▶ **REQUIRED ACTION**:
Please repeat the data in full, character for character.

Dataset items:
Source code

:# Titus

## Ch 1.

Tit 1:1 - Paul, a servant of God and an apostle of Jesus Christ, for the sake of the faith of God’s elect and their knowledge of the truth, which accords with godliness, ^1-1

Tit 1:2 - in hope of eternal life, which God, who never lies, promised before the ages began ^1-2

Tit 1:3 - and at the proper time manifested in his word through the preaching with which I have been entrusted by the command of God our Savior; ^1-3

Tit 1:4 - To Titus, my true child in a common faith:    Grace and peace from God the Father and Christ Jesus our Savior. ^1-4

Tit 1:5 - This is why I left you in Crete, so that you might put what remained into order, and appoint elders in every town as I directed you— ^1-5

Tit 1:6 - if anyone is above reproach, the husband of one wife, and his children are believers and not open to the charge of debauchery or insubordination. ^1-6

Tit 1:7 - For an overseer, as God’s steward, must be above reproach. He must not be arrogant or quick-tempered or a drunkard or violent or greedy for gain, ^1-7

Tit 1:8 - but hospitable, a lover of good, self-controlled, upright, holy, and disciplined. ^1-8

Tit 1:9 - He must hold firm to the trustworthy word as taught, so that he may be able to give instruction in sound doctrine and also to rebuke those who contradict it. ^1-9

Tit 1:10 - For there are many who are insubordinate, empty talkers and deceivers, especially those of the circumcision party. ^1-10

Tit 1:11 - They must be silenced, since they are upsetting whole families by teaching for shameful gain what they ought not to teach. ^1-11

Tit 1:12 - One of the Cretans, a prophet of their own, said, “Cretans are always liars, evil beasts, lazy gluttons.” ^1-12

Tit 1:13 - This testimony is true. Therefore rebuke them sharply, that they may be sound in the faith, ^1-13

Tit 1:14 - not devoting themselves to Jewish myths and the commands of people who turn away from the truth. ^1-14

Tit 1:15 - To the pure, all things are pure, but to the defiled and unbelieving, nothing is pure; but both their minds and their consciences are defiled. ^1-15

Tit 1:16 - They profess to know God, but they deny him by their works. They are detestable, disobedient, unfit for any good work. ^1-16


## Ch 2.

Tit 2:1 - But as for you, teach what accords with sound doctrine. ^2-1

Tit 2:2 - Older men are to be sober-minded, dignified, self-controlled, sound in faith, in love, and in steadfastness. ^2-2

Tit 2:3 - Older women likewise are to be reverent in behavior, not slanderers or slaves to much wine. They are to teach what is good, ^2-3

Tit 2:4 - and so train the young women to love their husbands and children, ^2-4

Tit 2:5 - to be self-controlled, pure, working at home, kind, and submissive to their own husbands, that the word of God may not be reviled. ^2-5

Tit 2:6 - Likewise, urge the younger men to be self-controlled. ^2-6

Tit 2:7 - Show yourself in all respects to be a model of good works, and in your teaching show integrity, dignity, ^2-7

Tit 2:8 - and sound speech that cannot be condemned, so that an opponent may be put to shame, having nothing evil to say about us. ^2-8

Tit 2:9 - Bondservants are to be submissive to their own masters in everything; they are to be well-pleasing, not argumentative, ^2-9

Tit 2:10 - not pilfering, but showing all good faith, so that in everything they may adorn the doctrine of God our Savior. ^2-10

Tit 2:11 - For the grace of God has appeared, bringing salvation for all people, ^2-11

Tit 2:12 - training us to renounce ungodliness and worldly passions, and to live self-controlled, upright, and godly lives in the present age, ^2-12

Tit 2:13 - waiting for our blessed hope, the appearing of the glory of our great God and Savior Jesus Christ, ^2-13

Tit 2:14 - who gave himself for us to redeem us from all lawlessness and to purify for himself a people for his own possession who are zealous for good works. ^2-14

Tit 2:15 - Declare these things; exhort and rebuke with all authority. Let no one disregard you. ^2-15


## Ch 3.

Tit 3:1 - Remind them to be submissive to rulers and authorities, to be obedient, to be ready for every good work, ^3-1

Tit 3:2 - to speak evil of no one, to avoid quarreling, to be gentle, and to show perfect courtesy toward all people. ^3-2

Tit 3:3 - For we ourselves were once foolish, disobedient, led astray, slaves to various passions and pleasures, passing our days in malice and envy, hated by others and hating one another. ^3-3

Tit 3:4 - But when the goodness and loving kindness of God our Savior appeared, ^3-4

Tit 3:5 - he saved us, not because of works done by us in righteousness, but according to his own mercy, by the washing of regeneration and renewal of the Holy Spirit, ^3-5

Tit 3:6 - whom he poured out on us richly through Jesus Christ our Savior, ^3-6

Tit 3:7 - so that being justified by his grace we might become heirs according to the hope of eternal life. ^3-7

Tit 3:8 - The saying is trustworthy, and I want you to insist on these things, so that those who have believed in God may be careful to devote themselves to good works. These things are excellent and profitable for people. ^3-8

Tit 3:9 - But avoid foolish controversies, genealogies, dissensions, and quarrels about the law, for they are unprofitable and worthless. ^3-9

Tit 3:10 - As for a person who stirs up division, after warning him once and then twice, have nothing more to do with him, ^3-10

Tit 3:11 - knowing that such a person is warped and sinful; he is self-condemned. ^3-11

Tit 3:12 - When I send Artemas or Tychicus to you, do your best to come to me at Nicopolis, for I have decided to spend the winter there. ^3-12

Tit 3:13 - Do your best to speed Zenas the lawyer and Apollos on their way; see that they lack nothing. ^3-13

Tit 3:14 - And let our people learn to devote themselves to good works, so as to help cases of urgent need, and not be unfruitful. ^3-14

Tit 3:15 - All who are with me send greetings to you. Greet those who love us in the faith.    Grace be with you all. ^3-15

▶ **ANSWER TO THIS EXERCISE**:
Source code

:# Titus

## Ch 1.

Tit 1:1 - Paul, a servant of God and an apostle of Jesus Christ, for the sake of the faith of God’s elect and their knowledge of the truth, which accords with godliness, ^1-1

Tit 1:2 - in hope of eternal life, which God, who never lies, promised before the ages began ^1-2

Tit 1:3 - and at the proper time manifested in his word through the preaching with which I have been entrusted by the command of God our Savior; ^1-3

Tit 1:4 - To Titus, my true child in a common faith:    Grace and peace from God the Father and Christ Jesus our Savior. ^1-4

Tit 1:5 - This is why I left you in Crete, so that you might put what remained into order, and appoint elders in every town as I directed you— ^1-5

Tit 1:6 - if anyone is above reproach, the husband of one wife, and his children are believers and not open to the charge of debauchery or insubordination. ^1-6

Tit 1:7 - For an overseer, as God’s steward, must be above reproach. He must not be arrogant or quick-tempered or a drunkard or violent or greedy for gain, ^1-7

Tit 1:8 - but hospitable, a lover of good, self-controlled, upright, holy, and disciplined. ^1-8

Tit 1:9 - He must hold firm to the trustworthy word as taught, so that he may be able to give instruction in sound doctrine and also to rebuke those who contradict it. ^1-9

Tit 1:10 - For there are many who are insubordinate, empty talkers and deceivers, especially those of the circumcision party. ^1-10

Tit 1:11 - They must be silenced, since they are upsetting whole families by teaching for shameful gain what they ought not to teach. ^1-11

Tit 1:12 - One of the Cretans, a prophet of their own, said, “Cretans are always liars, evil beasts, lazy gluttons.” ^1-12

Tit 1:13 - This testimony is true. Therefore rebuke them sharply, that they may be sound in the faith, ^1-13

Tit 1:14 - not devoting themselves to Jewish myths and the commands of people who turn away from the truth. ^1-14

Tit 1:15 - To the pure, all things are pure, but to the defiled and unbelieving, nothing is pure; but both their minds and their consciences are defiled. ^1-15

Tit 1:16 - They profess to know God, but they deny him by their works. They are detestable, disobedient, unfit for any good work. ^1-16


## Ch 2.

Tit 2:1 - But as for you, teach what accords with sound doctrine. ^2-1

Tit 2:2 - Older men are to be sober-minded, dignified, self-controlled, sound in faith, in love, and in steadfastness. ^2-2

Tit 2:3 - Older women likewise are to be reverent in behavior, not slanderers or slaves to much wine. They are to teach what is good, ^2-3

Tit 2:4 - and so train the young women to love their husbands and children, ^2-4

Tit 2:5 - to be self-controlled, pure, working at home, kind, and submissive to their own husbands, that the word of God may not be reviled. ^2-5

Tit 2:6 - Likewise, urge the younger men to be self-controlled. ^2-6

Tit 2:7 - Show yourself in all respects to be a model of good works, and in your teaching show integrity, dignity, ^2-7

Tit 2:8 - and sound speech that cannot be condemned, so that an opponent may be put to shame, having nothing evil to say about us. ^2-8

Tit 2:9 - Bondservants are to be submissive to their own masters in everything; they are to be well-pleasing, not argumentative, ^2-9

Tit 2:10 - not pilfering, but showing all good faith, so that in everything they may adorn the doctrine of God our Savior. ^2-10

Tit 2:11 - For the grace of God has appeared, bringing salvation for all people, ^2-11

Tit 2:12 - training us to renounce ungodliness and worldly passions, and to live self-controlled, upright, and godly lives in the present age, ^2-12

Tit 2:13 - waiting for our blessed hope, the appearing of the glory of our great God and Savior Jesus Christ, ^2-13

Tit 2:14 - who gave himself for us to redeem us from all lawlessness and to purify for himself a people for his own possession who are zealous for good works. ^2-14

Tit 2:15 - Declare these things; exhort and rebuke with all authority. Let no one disregard you. ^2-15


## Ch 3.

Tit 3:1 - Remind them to be submissive to rulers and authorities, to be obedient, to be ready for every good work, ^3-1

Tit 3:2 - to speak evil of no one, to avoid quarreling, to be gentle, and to show perfect courtesy toward all people. ^3-2

Tit 3:3 - For we ourselves were once foolish, disobedient, led astray, slaves to various passions and pleasures, passing our days in malice and envy, hated by others and hating one another. ^3-3

Tit 3:4 - But when the goodness and loving kindness of God our Savior appeared, ^3-4

Tit 3:5 - he saved us, not because of works done by us in righteousness, but according to his own mercy, by the washing of regeneration and renewal of the Holy Spirit, ^3-5

Tit 3:6 - whom he poured out on us richly through Jesus Christ our Savior, ^3-6

Tit 3:7 - so that being justified by his grace we might become heirs according to the hope of eternal life. ^3-7

Tit 3:8 - The saying is trustworthy, and I want you to insist on these things, so that those who have believed in God may be careful to devote themselves to good works. These things are excellent and profitable for people. ^3-8

Tit 3:9 - But avoid foolish controversies, genealogies, dissensions, and quarrels about the law, for they are unprofitable and worthless. ^3-9

Tit 3:10 - As for a person who stirs up division, after warning him once and then twice, have nothing more to do with him, ^3-10

Tit 3:11 - knowing that such a person is warped and sinful; he is self-condemned. ^3-11

Tit 3:12 - When I send Artemas or Tychicus to you, do your best to come to me at Nicopolis, for I have decided to spend the winter there. ^3-12

Tit 3:13 - Do your best to speed Zenas the lawyer and Apollos on their way; see that they lack nothing. ^3-13

Tit 3:14 - And let our people learn to devote themselves to good works, so as to help cases of urgent need, and not be unfruitful. ^3-14

Tit 3:15 - All who are with me send greetings to you. Greet those who love us in the faith.    Grace be with you all. ^3-15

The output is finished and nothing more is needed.